*** Input
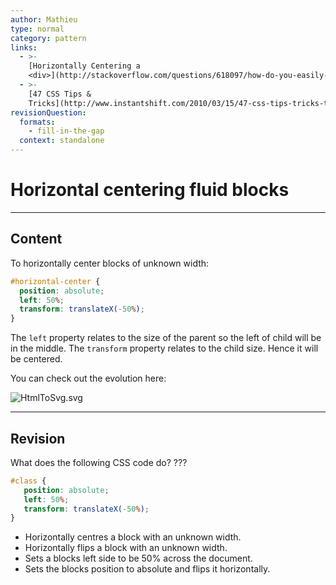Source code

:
 ```yaml
---
author: Mathieu
type: normal
category: pattern
links:
  - >-
    [Horizontally Centering a
    <div>](http://stackoverflow.com/questions/618097/how-do-you-easily-horizontally-center-a-div-using-css){website}
  - >-
    [47 CSS Tips &
    Tricks](http://www.instantshift.com/2010/03/15/47-css-tips-tricks-to-take-your-site-to-the-next-level/){website}
revisionQuestion:
  formats:
    - fill-in-the-gap
  context: standalone
---
```


# Horizontal centering fluid blocks


---

## Content

To horizontally center blocks of unknown width:

```css
#horizontal-center {
  position: absolute;
  left: 50%;
  transform: translateX(-50%);
}
```

The `left` property relates to the size of the parent so the left of child will be in the middle. The `transform` property relates to the child size. Hence it will be centered.

You can check out the evolution here:

![HtmlToSvg.svg](https://img.enkipro.com/ff255695f9032f0cff8fb0417b180705.png)


---

## Revision

What does the following CSS code do? ???

```css
#class {
   position: absolute;
   left: 50%;
   transform: translateX(-50%);
}
```

- Horizontally centres a block with an unknown width.
- Horizontally flips a block with an unknown width.
- Sets a blocks left side to be 50% across the document.
- Sets the blocks position to absolute and flips it horizontally.

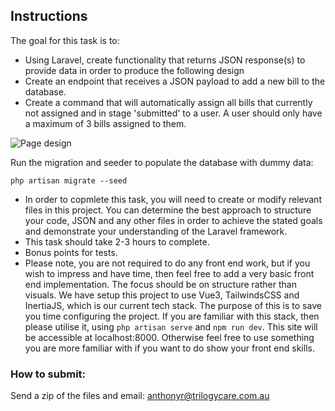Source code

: ## Instructions

The goal for this task is to:
- Using Laravel, create functionality that returns JSON response(s) to provide data in order to produce the following design
- Create an endpoint that receives a JSON payload to add a new bill to the database.
- Create a command that will automatically assign all bills that currently not assigned and in stage 'submitted' to a user. A user should only have a maximum of 3 bills assigned to them.

<img src="https://trilogy-care-public-hosted.s3.ap-southeast-2.amazonaws.com/other/design.png" alt="Page design">

Run the migration and seeder to populate the database with dummy data: 
```
php artisan migrate --seed
```

- In order to copmlete this task, you will need to create or modify relevant files in this project. You can determine the best approach to structure your code, JSON and any other files in order to achieve the stated goals and demonstrate your understanding of the Laravel framework.
- This task should take 2-3 hours to complete.
- Bonus points for tests. 
- Please note, you are not required to do any front end work, but if you wish to impress and have time, then feel free to add a very basic front end implementation. The focus should be on structure rather than visuals. We have setup this project to use Vue3, TailwindsCSS and InertiaJS, which is our current tech stack. The purpose of this is to save you time configuring the project. If you are familiar with this stack, then please utilise it, using ```php artisan serve``` and ```npm run dev```. This site will be accessible at localhost:8000. Otherwise feel free to use something you are more familiar with if you want to do show your front end skills.

### How to submit:

Send a zip of the files and email: anthonyr@trilogycare.com.au


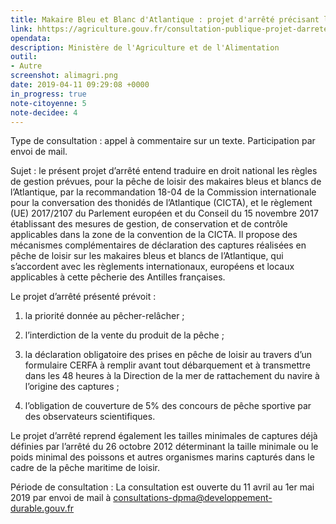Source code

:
```yaml
---
title: Makaire Bleu et Blanc d'Atlantique : projet d'arrêté précisant les conditions d'exercice de la pêche de loisir
link: hhttps://agriculture.gouv.fr/consultation-publique-projet-darrete-encadrant-la-peche-de-loisir-des-makaires-bleus-et-blancs-de
opendata: 
description: Ministère de l'Agriculture et de l'Alimentation
outil:
- Autre
screenshot: alimagri.png
date: 2019-04-11 09:29:08 +0000
in_progress: true
note-citoyenne: 5
note-decidee: 4
---
```


Type de consultation : appel à commentaire sur un texte.
Participation par envoi de mail.

Sujet : le présent projet d’arrêté entend traduire en droit national les règles de gestion prévues, pour la pêche de loisir des makaires bleus et blancs de l’Atlantique, par la recommandation 18-04 de la Commission internationale pour la conversation des thonidés de l’Atlantique (CICTA), et le règlement (UE) 2017/2107 du Parlement européen et du Conseil du 15 novembre 2017 établissant des mesures de gestion, de conservation et de contrôle applicables dans la zone de la convention de la CICTA.
Il propose des mécanismes complémentaires de déclaration des captures réalisées en pêche de loisir sur les makaires bleus et blancs de l’Atlantique, qui s’accordent avec les règlements internationaux, européens et locaux applicables à cette pêcherie des Antilles françaises.

Le projet d’arrêté présenté prévoit :

1. la priorité donnée au pêcher-relâcher ;

2. l’interdiction de la vente du produit de la pêche ;

3. la déclaration obligatoire des prises en pêche de loisir au travers d’un formulaire CERFA à remplir avant tout débarquement et à transmettre dans les 48 heures à la Direction de la mer de rattachement du navire à l’origine des captures ;

4. l’obligation de couverture de 5% des concours de pêche sportive par des observateurs scientifiques.

Le projet d’arrêté reprend également les tailles minimales de captures déjà définies par l’arrêté du 26 octobre 2012 déterminant la taille minimale ou le poids minimal des poissons et autres organismes marins capturés dans le cadre de la pêche maritime de loisir.

Période de consultation : La consultation est ouverte du 11 avril au 1er mai 2019 par envoi de mail à consultations-dpma@developpement-durable.gouv.fr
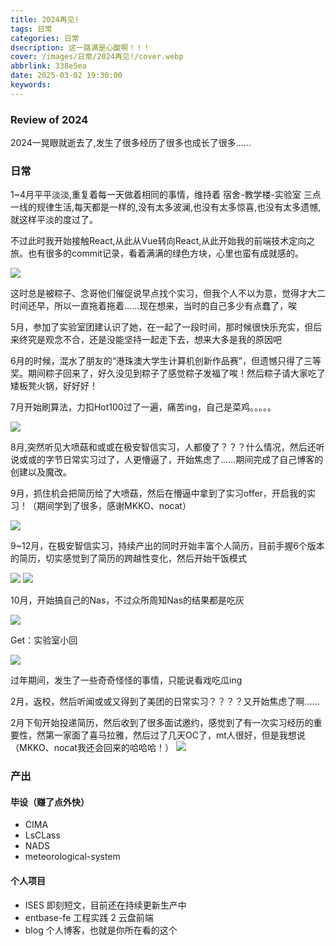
 ```yaml
---
title: 2024再见!
tags: 日常
categories: 日常
dsecription: 这一路满是心酸啊！！！
cover: /images/日常/2024再见!/cover.webp
abbrlink: 338e5ea
date: 2025-03-02 19:30:00
keywords:
---
```


### Review of 2024

2024一晃眼就逝去了,发生了很多经历了很多也成长了很多......

### 日常

1~4月平平淡淡,重复着每一天做着相同的事情，维持着 宿舍-教学楼-实验室 三点一线的规律生活,每天都是一样的,没有太多波澜,也没有太多惊喜,也没有太多遗憾,就这样平淡的度过了。

不过此时我开始接触React,从此从Vue转向React,从此开始我的前端技术定向之旅。也有很多的commit记录，看着满满的绿色方块，心里也蛮有成就感的。

![](/images/日常/2024再见!/1.webp)

这时总是被粽子、念哥他们催促说早点找个实习，但我个人不以为意，觉得才大二时间还早，所以一直拖着拖着......现在想来，当时的自己多少有点蠢了，唉


5月，参加了实验室团建认识了她，在一起了一段时间，那时候很快乐充实，但后来终究是观念不合，还是没能坚持一起走下去，想来大多是我的原因吧

6月的时候，混水了朋友的“港珠澳大学生计算机创新作品赛”，但遗憾只得了三等奖。期间粽子回来了，好久没见到粽子了感觉粽子发福了唉！然后粽子请大家吃了矮板凳火锅，好好好！


7月开始刷算法，力扣Hot100过了一遍，痛苦ing，自己是菜鸡。。。。。

![](/images/日常/2024再见!/2.webp)

8月,突然听见大喷菇和或或在极安智信实习，人都傻了？？？什么情况，然后还听说或或的字节日常实习过了，人更懵逼了，开始焦虑了......期间完成了自己博客的创建以及魔改。

9月，抓住机会把简历给了大喷菇，然后在懵逼中拿到了实习offer，开启我的实习！（期间学到了很多，感谢MKKO、nocat）

![](/images/日常/2024再见!/3.webp)

9~12月，在极安智信实习，持续产出的同时开始丰富个人简历，目前手握6个版本的简历，切实感觉到了简历的跨越性变化，然后开始干饭模式

![](/images/日常/2024再见!/6.webp)
![](/images/日常/2024再见!/5.webp)

10月，开始搞自己的Nas，不过众所周知Nas的结果都是吃灰

![](/images/日常/2024再见!/7.webp)


Get：实验室小回

![](/images/日常/2024再见!/8.webp)



过年期间，发生了一些奇奇怪怪的事情，只能说看戏吃瓜ing

2月，返校，然后听闻或或又得到了美团的日常实习？？？？又开始焦虑了啊......

2月下旬开始投递简历，然后收到了很多面试邀约，感觉到了有一次实习经历的重要性，然第一家面了喜马拉雅，然后过了几天OC了，mt人很好，但是我想说（MKKO、nocat我还会回来的哈哈哈！）
![](/images/日常/2024再见!/4.webp)

### 产出

#### 毕设（赚了点外快）
- CIMA
- LsCLass
- NADS
- meteorological-system

#### 个人项目
- ISES 即刻短文，目前还在持续更新生产中
- entbase-fe 工程实践 2 云盘前端
- blog 个人博客，也就是你所在看的这个


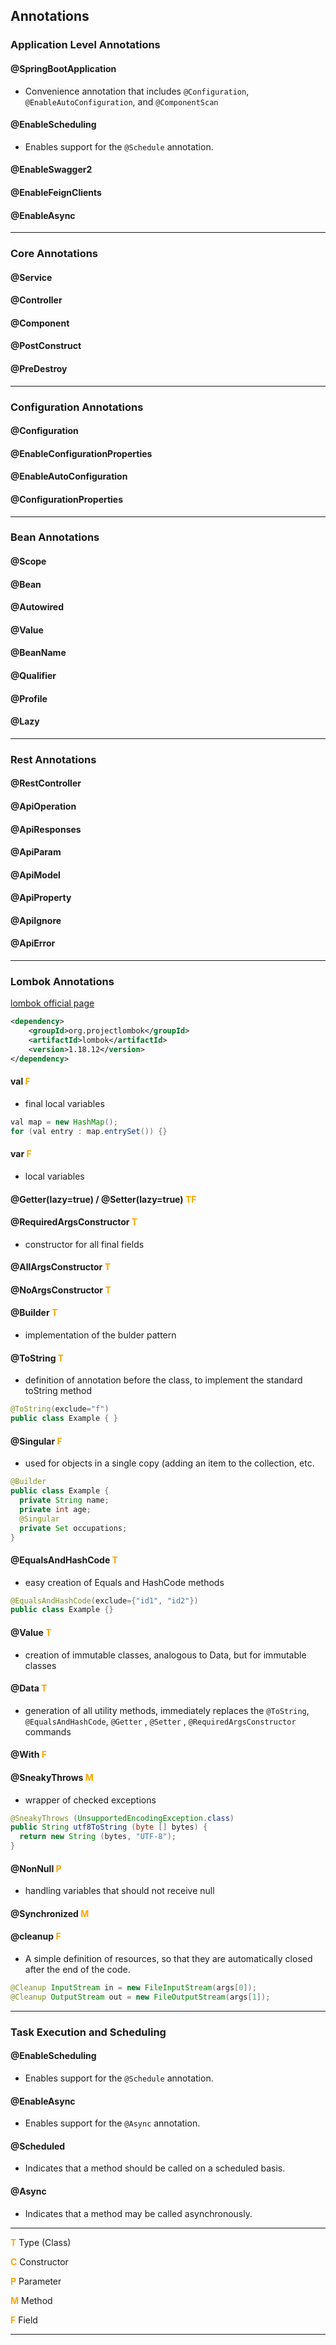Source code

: ## Annotations

### Application Level Annotations

#### @SpringBootApplication
- Convenience annotation that includes `@Configuration`, `@EnableAutoConfiguration`, and `@ComponentScan`

#### @EnableScheduling
- Enables support for the `@Schedule` annotation.

#### @EnableSwagger2

#### @EnableFeignClients

#### @EnableAsync

---

### Core Annotations

#### @Service

#### @Controller

#### @Component

#### @PostConstruct

#### @PreDestroy

---

### Configuration Annotations

#### @Configuration

#### @EnableConfigurationProperties

#### @EnableAutoConfiguration

#### @ConfigurationProperties

---

###  Bean Annotations

#### @Scope

#### @Bean

#### @Autowired

#### @Value

#### @BeanName

#### @Qualifier

#### @Profile

#### @Lazy

---

### Rest Annotations

#### @RestController

#### @ApiOperation

#### @ApiResponses

#### @ApiParam

#### @ApiModel

#### @ApiProperty

#### @ApiIgnore

#### @ApiError

---

### Lombok Annotations

[lombok official page](https://projectlombok.org/features/all)

```xml
<dependency>
    <groupId>org.projectlombok</groupId>
    <artifactId>lombok</artifactId>
    <version>1.18.12</version>
</dependency>
```


#### val <span style="color:orange">**F**</span>
- final local variables
```java
val map = new HashMap();
for (val entry : map.entrySet()) {}
```
#### var <span style="color:orange">**F**</span>
- local variables

#### @Getter(lazy=true) / @Setter(lazy=true) <span style="color:orange">**TF**</span>

#### @RequiredArgsConstructor <span style="color:orange">**T**</span>
- constructor for all final fields

#### @AllArgsConstructor <span style="color:orange">**T**</span>

#### @NoArgsConstructor <span style="color:orange">**T**</span>

#### @Builder <span style="color:orange">**T**</span>
- implementation of the bulder pattern

#### @ToString <span style="color:orange">**T**</span>
- definition of annotation before the class, to implement the standard toString method
```java
@ToString(exclude="f")
public class Example { }
```

#### @Singular <span style="color:orange">**F**</span>
- used for objects in a single copy (adding an item to the collection, etc.
```java
@Builder
public class Example {
  private String name;
  private int age;
  @Singular 
  private Set occupations;
}
```
#### @EqualsAndHashCode <span style="color:orange">**T**</span>
- easy creation of Equals and HashCode methods
```java
@EqualsAndHashCode(exclude={"id1", "id2"})
public class Example {}
```
#### @Value <span style="color:orange">**T**</span>
- creation of immutable classes, analogous to Data, but for immutable classes

#### @Data <span style="color:orange">**T**</span>
- generation of all utility methods, immediately replaces the `@ToString`, `@EqualsAndHashCode`, `@Getter` , `@Setter` , `@RequiredArgsConstructor` commands

#### @With <span style="color:orange">**F**</span>

#### @SneakyThrows <span style="color:orange">**M**</span>
- wrapper of checked exceptions
```java
@SneakyThrows (UnsupportedEncodingException.class)
public String utf8ToString (byte [] bytes) {
  return new String (bytes, "UTF-8");
}
```

#### @NonNull <span style="color:orange">**P**</span>
- handling variables that should not receive null

#### @Synchronized <span style="color:orange">**M**</span>

#### @cleanup <span style="color:orange">**F**</span>
- A simple definition of resources, so that they are automatically closed after the end of the code.
```java
@Cleanup InputStream in = new FileInputStream(args[0]);
@Cleanup OutputStream out = new FileOutputStream(args[1]);
```
---

### Task Execution and Scheduling

#### @EnableScheduling
- Enables support for the `@Schedule` annotation.

#### @EnableAsync
- Enables support for the `@Async` annotation.

#### @Scheduled
- Indicates that a method should be called on a scheduled basis.

#### @Async
- Indicates that a method may be called asynchronously.


---
<span style="color:orange">**T**</span> Type (Class)

<span style="color:orange">**C**</span> Constructor 

<span style="color:orange">**P**</span> Parameter

<span style="color:orange">**M**</span> Method

<span style="color:orange">**F**</span> Field

---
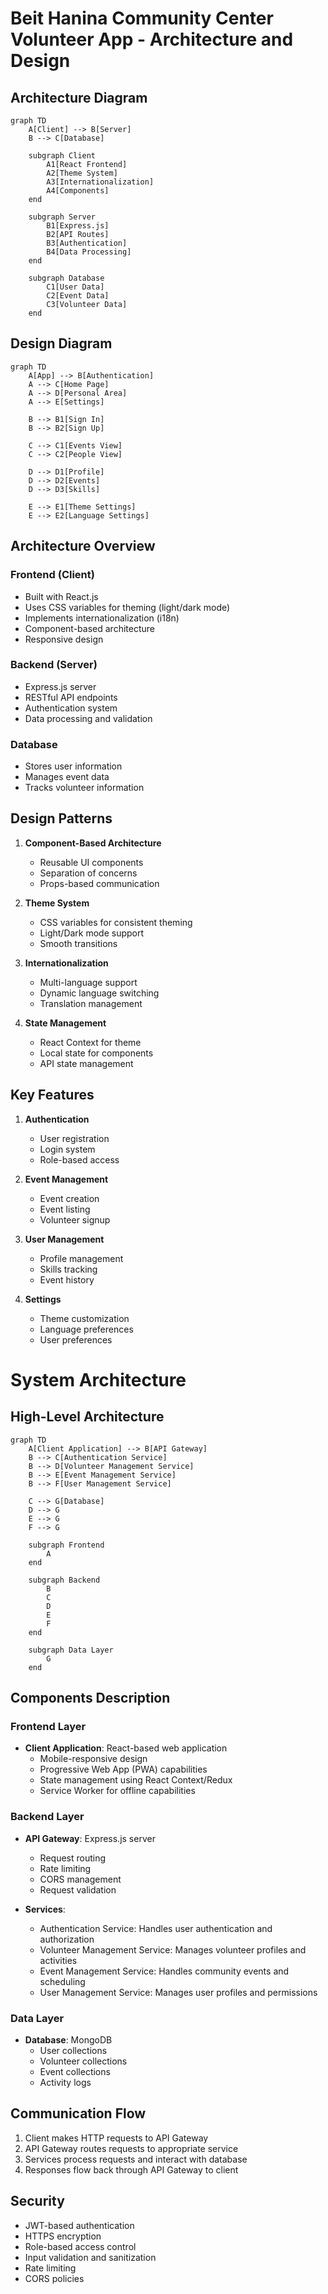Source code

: # Beit Hanina Community Center Volunteer App - Architecture and Design

## Architecture Diagram

```mermaid
graph TD
    A[Client] --> B[Server]
    B --> C[Database]
    
    subgraph Client
        A1[React Frontend]
        A2[Theme System]
        A3[Internationalization]
        A4[Components]
    end
    
    subgraph Server
        B1[Express.js]
        B2[API Routes]
        B3[Authentication]
        B4[Data Processing]
    end
    
    subgraph Database
        C1[User Data]
        C2[Event Data]
        C3[Volunteer Data]
    end
```

## Design Diagram

```mermaid
graph TD
    A[App] --> B[Authentication]
    A --> C[Home Page]
    A --> D[Personal Area]
    A --> E[Settings]
    
    B --> B1[Sign In]
    B --> B2[Sign Up]
    
    C --> C1[Events View]
    C --> C2[People View]
    
    D --> D1[Profile]
    D --> D2[Events]
    D --> D3[Skills]
    
    E --> E1[Theme Settings]
    E --> E2[Language Settings]
```

## Architecture Overview

### Frontend (Client)
- Built with React.js
- Uses CSS variables for theming (light/dark mode)
- Implements internationalization (i18n)
- Component-based architecture
- Responsive design

### Backend (Server)
- Express.js server
- RESTful API endpoints
- Authentication system
- Data processing and validation

### Database
- Stores user information
- Manages event data
- Tracks volunteer information

## Design Patterns

1. **Component-Based Architecture**
   - Reusable UI components
   - Separation of concerns
   - Props-based communication

2. **Theme System**
   - CSS variables for consistent theming
   - Light/Dark mode support
   - Smooth transitions

3. **Internationalization**
   - Multi-language support
   - Dynamic language switching
   - Translation management

4. **State Management**
   - React Context for theme
   - Local state for components
   - API state management

## Key Features

1. **Authentication**
   - User registration
   - Login system
   - Role-based access

2. **Event Management**
   - Event creation
   - Event listing
   - Volunteer signup

3. **User Management**
   - Profile management
   - Skills tracking
   - Event history

4. **Settings**
   - Theme customization
   - Language preferences
   - User preferences

# System Architecture

## High-Level Architecture

```mermaid
graph TD
    A[Client Application] --> B[API Gateway]
    B --> C[Authentication Service]
    B --> D[Volunteer Management Service]
    B --> E[Event Management Service]
    B --> F[User Management Service]
    
    C --> G[Database]
    D --> G
    E --> G
    F --> G
    
    subgraph Frontend
        A
    end
    
    subgraph Backend
        B
        C
        D
        E
        F
    end
    
    subgraph Data Layer
        G
    end
```

## Components Description

### Frontend Layer
- **Client Application**: React-based web application
  - Mobile-responsive design
  - Progressive Web App (PWA) capabilities
  - State management using React Context/Redux
  - Service Worker for offline capabilities

### Backend Layer
- **API Gateway**: Express.js server
  - Request routing
  - Rate limiting
  - CORS management
  - Request validation

- **Services**:
  - Authentication Service: Handles user authentication and authorization
  - Volunteer Management Service: Manages volunteer profiles and activities
  - Event Management Service: Handles community events and scheduling
  - User Management Service: Manages user profiles and permissions

### Data Layer
- **Database**: MongoDB
  - User collections
  - Volunteer collections
  - Event collections
  - Activity logs

## Communication Flow
1. Client makes HTTP requests to API Gateway
2. API Gateway routes requests to appropriate service
3. Services process requests and interact with database
4. Responses flow back through API Gateway to client

## Security
- JWT-based authentication
- HTTPS encryption
- Role-based access control
- Input validation and sanitization
- Rate limiting
- CORS policies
******
**Work instruction:** The line with "4. Responses flow" and every line after it up to the end of the entries: output those exactly, and only those.

**Result for this exercise:**
4. Responses flow back through API Gateway to client

## Security
- JWT-based authentication
- HTTPS encryption
- Role-based access control
- Input validation and sanitization
- Rate limiting
- CORS policies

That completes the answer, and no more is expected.